▶ **The task**
Extract from the listing each line in which the word "workflow" appears.

▶ **Supplied information**
+ + +

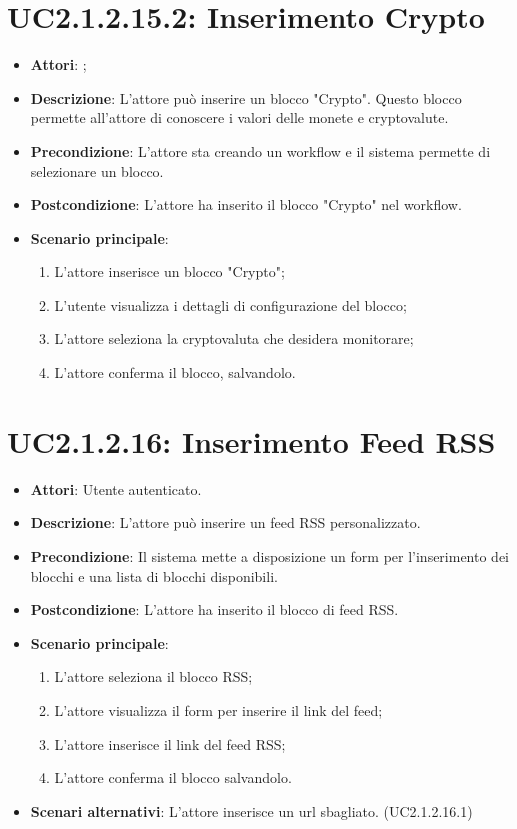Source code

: \section{UC2.1.2.15.2: Inserimento Crypto}
\label{UC2.1.2.15.2}
\begin{itemize}
	\item \textbf{Attori}: ;
	\item \textbf{Descrizione}: L'attore può inserire un blocco "Crypto". Questo blocco permette all'attore di conoscere i valori delle monete e cryptovalute.
	\item \textbf{Precondizione}: L'attore sta creando un workflow e il sistema permette di selezionare un blocco.
	\item \textbf{Postcondizione}: L'attore ha inserito il blocco "Crypto" nel workflow.
	\item \textbf{Scenario principale}:
	\begin{enumerate} \item L'attore inserisce un blocco "Crypto";  \item  L'utente visualizza i dettagli di configurazione del blocco;   \item  L'attore seleziona la cryptovaluta che desidera monitorare; \item L'attore conferma il blocco, salvandolo. \end{enumerate}
\end{itemize}

\section{UC2.1.2.16: Inserimento Feed RSS}
\label{UC2.1.2.16}
\begin{itemize}
	\item \textbf{Attori}: Utente autenticato.
	\item \textbf{Descrizione}: L'attore può inserire un feed RSS personalizzato.
	\item \textbf{Precondizione}: Il sistema mette a disposizione un form per l'inserimento dei blocchi e una lista di blocchi disponibili.
	\item \textbf{Postcondizione}: L'attore ha inserito il blocco di feed RSS.
	\item \textbf{Scenario principale}:
	\begin{enumerate} \item L'attore seleziona il blocco RSS; \item L'attore visualizza il form per inserire il link del feed; \item  L'attore inserisce il link del feed RSS; \item L'attore conferma il blocco salvandolo.\end{enumerate}
	\item \textbf{Scenari alternativi}:
	L'attore inserisce un url sbagliato. (UC2.1.2.16.1)
\end{itemize}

+ + +

▶ **Output of the task**
	\item \textbf{Precondizione}: L'attore sta creando un workflow e il sistema permette di selezionare un blocco.
	\item \textbf{Postcondizione}: L'attore ha inserito il blocco "Crypto" nel workflow.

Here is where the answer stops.